The proposed surcharge — for single-purchase round trip car and driver tickets — would add a new tier to the summertime ticket price. Currently, Washington State Ferries (WSF) charges a base fare for single-ride round trip tickets from mid-October through April and a summer fare that is 25 percent higher from May until mid-October. The surcharge would create a third level of pricing, making single-ride tickets for all of July and August 35 percent higher than the base price.
In the proposed plan, a single ride ticket for a car and driver to Vashon would be $15.20 in the off-peak months. In the “shoulder seasons” of May 1 to June 23 and Sept. 8 through Oct. 9, that ticket would be $19, and in the peak time from June 24 through Labor Day, the ticket would be $20.55.
The transportation commission, which sets ferry fares, issued the proposal to address the financial shortfalls WSF has faced since the Legislature ended the so-called car tab tax in 1999, eliminating the ferries’ designated financial stream.
A public meeting about the proposal will be held Sept. 2 at McMurray Middle School.
The 2.5 percent fare increase is fair, said Alan Mendel, chair of the Vashon Ferry Advisory Committee and co-chair of the Fare Advisory Executive Council. Legislation in 2007 froze ferry fares until October of this year, and costs have gone up since then.
But Mendel and other ferry advocates are crying foul about the peak summer surchage.

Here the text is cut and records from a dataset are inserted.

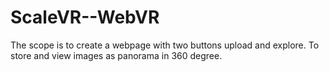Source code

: # ScaleVR--WebVR
The scope is to create a webpage with two buttons upload and explore. To store and view images as panorama in 360 degree.
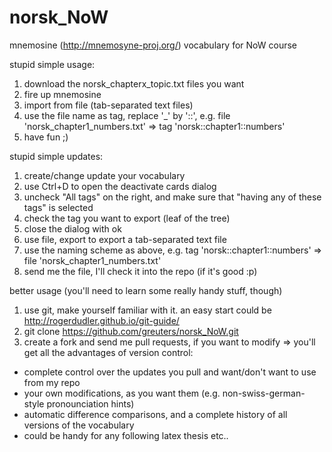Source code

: norsk_NoW
=========

mnemosine (http://mnemosyne-proj.org/) vocabulary for NoW course

stupid simple usage:

1. download the norsk_chapterx_topic.txt files you want
2. fire up mnemosine
3. import from file (tab-separated text files)
4. use the file name as tag, replace '_' by '::', e.g.
   file 'norsk_chapter1_numbers.txt' => tag 'norsk::chapter1::numbers'
5. have fun ;)

stupid simple updates:

1. create/change update your vocabulary
2. use Ctrl+D to open the deactivate cards dialog
3. uncheck "All tags" on the right, and make sure that "having any of these tags" is selected
4. check the tag you want to export (leaf of the tree)
5. close the dialog with ok
6. use file, export to export a tab-separated text file
7. use the naming scheme as above, e.g.
   tag 'norsk::chapter1::numbers' => file 'norsk_chapter1_numbers.txt'
8. send me the file, I'll check it into the repo (if it's good :p)

better usage (you'll need to learn some really handy stuff, though)

1. use git, make yourself familiar with it. an easy start could be http://rogerdudler.github.io/git-guide/
2. git clone https://github.com/greuters/norsk_NoW.git
3. create a fork and send me pull requests, if you want to modify
=> you'll get all the advantages of version control:
- complete control over the updates you pull and want/don't want to use from my repo
- your own modifications, as you want them (e.g. non-swiss-german-style pronounciation hints)
- automatic difference comparisons, and a complete history of all versions of the vocabulary
- could be handy for any following latex thesis etc..

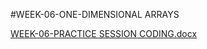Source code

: #WEEK-06-ONE-DIMENSIONAL ARRAYS

[WEEK-06-PRACTICE SESSION CODING.docx](https://github.com/user-attachments/files/18419794/WEEK-06-PRACTICE.SESSION.CODING.docx)

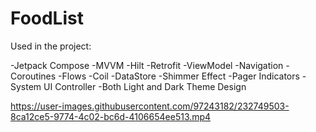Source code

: # FoodList

Used in the project:

-Jetpack Compose -MVVM -Hilt -Retrofit -ViewModel -Navigation -Coroutines -Flows -Coil -DataStore 
-Shimmer Effect -Pager Indicators -System UI Controller -Both Light and Dark Theme Design




https://user-images.githubusercontent.com/97243182/232749503-8ca12ce5-9774-4c02-bc6d-4106654ee513.mp4

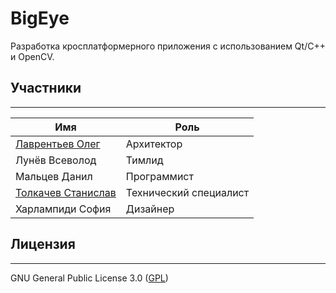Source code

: # BigEye

Разработка кросплатформерного приложения с использованием Qt/C++ и OpenCV.

## Участники
---
| Имя | Роль |
|---|---|
| [Лаврентьев Олег](https://github.com/Larinenok) | Архитектор |
| Лунёв Всеволод | Тимлид |
| Мальцев Данил | Программист |
| [Толкачев Станислав](https://github.com/6yntar05) | Технический специалист |
| Харлампиди София | Дизайнер |

## Лицензия
---
GNU General Public License 3.0 ([GPL](LICENSE))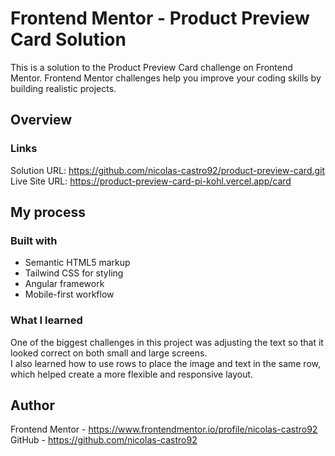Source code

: # Frontend Mentor - Product Preview Card Solution

This is a solution to the Product Preview Card challenge on Frontend Mentor. Frontend Mentor challenges help you improve your coding skills by building realistic projects.

## Overview

### Links

Solution URL: https://github.com/nicolas-castro92/product-preview-card.git  
Live Site URL: https://product-preview-card-pi-kohl.vercel.app/card  

## My process

### Built with

- Semantic HTML5 markup  
- Tailwind CSS for styling  
- Angular framework  
- Mobile-first workflow  

### What I learned

One of the biggest challenges in this project was adjusting the text so that it looked correct on both small and large screens.  
I also learned how to use rows to place the image and text in the same row, which helped create a more flexible and responsive layout.


## Author

Frontend Mentor - https://www.frontendmentor.io/profile/nicolas-castro92  
GitHub - https://github.com/nicolas-castro92
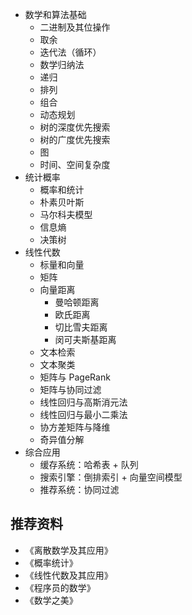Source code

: 
- 数学和算法基础
  - 二进制及其位操作
  - 取余
  - 迭代法（循环）
  - 数学归纳法
  - 递归
  - 排列
  - 组合
  - 动态规划
  - 树的深度优先搜索
  - 树的广度优先搜索
  - 图
  - 时间、空间复杂度
- 统计概率
  - 概率和统计
  - 朴素贝叶斯
  - 马尔科夫模型
  - 信息熵
  - 决策树
- 线性代数
  - 标量和向量
  - 矩阵
  - 向量距离
    - 曼哈顿距离
    - 欧氏距离
    - 切比雪夫距离
    - 闵可夫斯基距离
  - 文本检索
  - 文本聚类
  - 矩阵与 PageRank
  - 矩阵与协同过滤
  - 线性回归与高斯消元法
  - 线性回归与最小二乘法
  - 协方差矩阵与降维
  - 奇异值分解
- 综合应用
  - 缓存系统：哈希表 + 队列
  - 搜索引擎：倒排索引 + 向量空间模型
  - 推荐系统：协同过滤

## 推荐资料

- 《离散数学及其应用》
- 《概率统计》
- 《线性代数及其应用》
- 《程序员的数学》
- 《数学之美》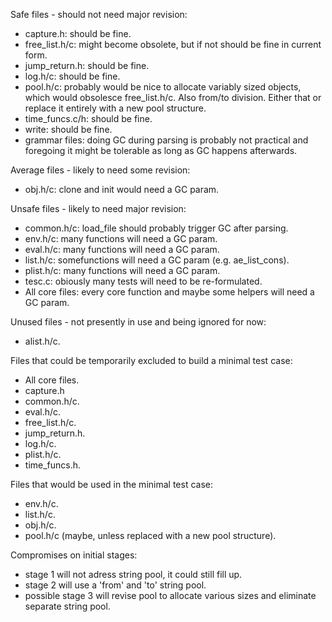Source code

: Safe files - should not need major revision:
- capture.h: should be fine.
- free_list.h/c: might become obsolete, but if not should be fine in current form.
- jump_return.h: should be fine.
- log.h/c: should be fine.
- pool.h/c: probably would be nice to allocate variably sized objects, which would obsolesce free_list.h/c. Also from/to division. Either that or replace it entirely with a new pool structure.
- time_funcs.c/h: should be fine.
- write: should be fine.
- grammar files: doing GC during parsing is probably not practical and foregoing it might be tolerable as long as GC happens afterwards.

Average files - likely to need some revision:
- obj.h/c: clone and init would need a GC param.

Unsafe files - likely to need major revision:
- common.h/c: load_file should probably trigger GC after parsing.
- env.h/c: many functions will need a GC param.
- eval.h/c: many functions will need a GC param.
- list.h/c: somefunctions will need a GC param (e.g. ae_list_cons).
- plist.h/c: many functions will need a GC param.
- tesc.c: obiously many tests will need to be re-formulated.
- All core files: every core function and maybe some helpers will need a GC param.

Unused files - not presently in use and being ignored for now:
- alist.h/c.

Files that could be temporarily excluded to build a minimal test case:
- All core files.
- capture.h
- common.h/c.
- eval.h/c.
- free_list.h/c.
- jump_return.h.
- log.h/c.
- plist.h/c.
- time_funcs.h.

Files that would be used in the minimal test case:
- env.h/c.
- list.h/c.
- obj.h/c.
- pool.h/c (maybe, unless replaced with a new pool structure).

Compromises on initial stages:
- stage 1 will not adress string pool, it could still fill up.
- stage 2 will use a 'from' and 'to' string pool.
- possible stage 3 will revise pool to allocate various sizes and eliminate separate string pool.
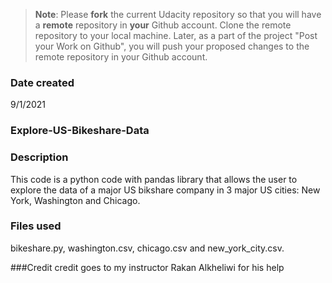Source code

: >**Note**: Please **fork** the current Udacity repository so that you will have a **remote** repository in **your** Github account. Clone the remote repository to your local machine. Later, as a part of the project "Post your Work on Github", you will push your proposed changes to the remote repository in your Github account.

### Date created
9/1/2021

### Explore-US-Bikeshare-Data


### Description
This code is a python code with pandas library that allows the user to explore the data of a major US bikshare company in 3 major US cities: New York, Washington and Chicago.

### Files used
bikeshare.py, washington.csv, chicago.csv and new_york_city.csv.

###Credit
credit goes to my instructor Rakan Alkheliwi for his help 
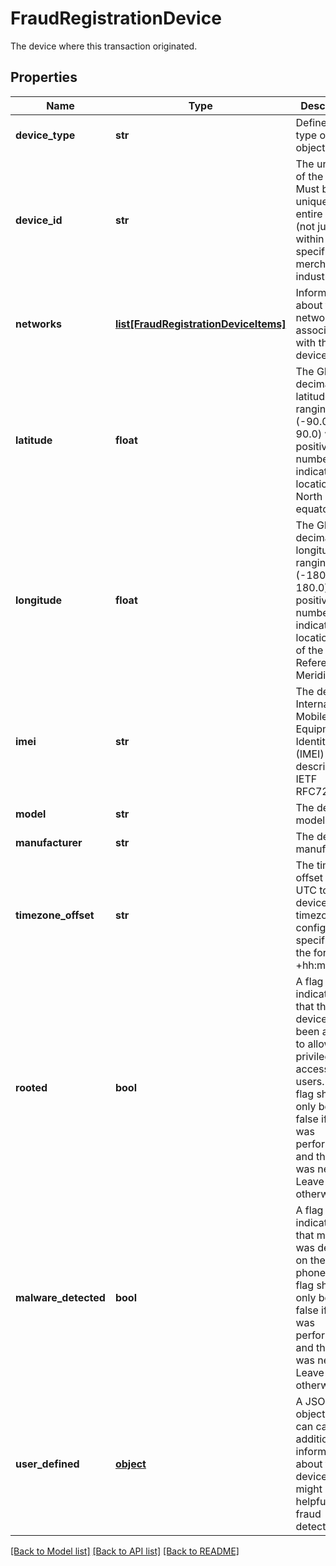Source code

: # FraudRegistrationDevice

The device where this transaction originated.
## Properties
Name | Type | Description | Notes
------------ | ------------- | ------------- | -------------
**device_type** | **str** | Defines the type of this object. | 
**device_id** | **str** | The unique ID of the device. Must be unique for the entire system (not just within a specific merchant or industry). | 
**networks** | [**list[FraudRegistrationDeviceItems]**](FraudRegistrationDeviceItems.md) | Information about the networks associated with the device. | [optional] 
**latitude** | **float** | The GPS decimal latitude, ranging from (-90.0 to 90.0) where positive numbers indicate locations North of the equator. | [optional] 
**longitude** | **float** | The GPS decimal longitude, ranging from (-180.0 to 180.0) where positive numbers indicate locations East of the IERS Reference Meridian. | [optional] 
**imei** | **str** | The device&#39;s International Mobile Equipment Identity (IMEI) as described in IETF RFC7254. | [optional] 
**model** | **str** | The device&#39;s model name. | [optional] 
**manufacturer** | **str** | The device&#39;s manufacturer. | [optional] 
**timezone_offset** | **str** | The timezone offset from UTC to the devices timezone configuration, specified in the format +hh:mm. | [optional] 
**rooted** | **bool** | A flag indicating that the device has been altered to allow privileged access to users. This flag should only be set to false if a test was performed and the result was negative. Leave unset otherwise. | [optional] 
**malware_detected** | **bool** | A flag indicating that malware was detected on the mobile phone. This flag should only be set to false if a test was performed and the result was negative. Leave unset otherwise. | [optional] 
**user_defined** | [**object**](.md) | A JSON object that can carry any additional information about the device that might be helpful for fraud detection. | [optional] 

[[Back to Model list]](../README.md#documentation-for-models) [[Back to API list]](../README.md#documentation-for-api-endpoints) [[Back to README]](../README.md)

While the aim of the surcharge is to collect revenue from summer tourists, Mendel said, the people who will be most affected are those Islanders who cannot buy the discounted 10-ride cards.
“There are a significant number of people on this Island who cannot afford to buy them,” he said.
Vickie Mercer, a member of Vashon’s Ferry Advisory Committee, said she believes the proposed fares would also discourage travelers from coming to Vashon.
“The incidental traveler will be obsolete,” she predicted.
Ferry ridership peaked in 1999, she noted, before fares started to rise; ridership has steadily decreased since. She’s also worried about the surcharge’s impacts on others who take the ferries occasionally — not just Islanders and tourists, but those who come here as part of their jobs, including county inspectors and businesses that deliver products.
This proposed increase also disturbs Melinda Sontgerath, owner of The Hardware Store Restaurant and former president of the Island’s chamber of commerce.
“Any percent increase is a deterrent,” she said. “I think it will have a big negative impact on our businesses.”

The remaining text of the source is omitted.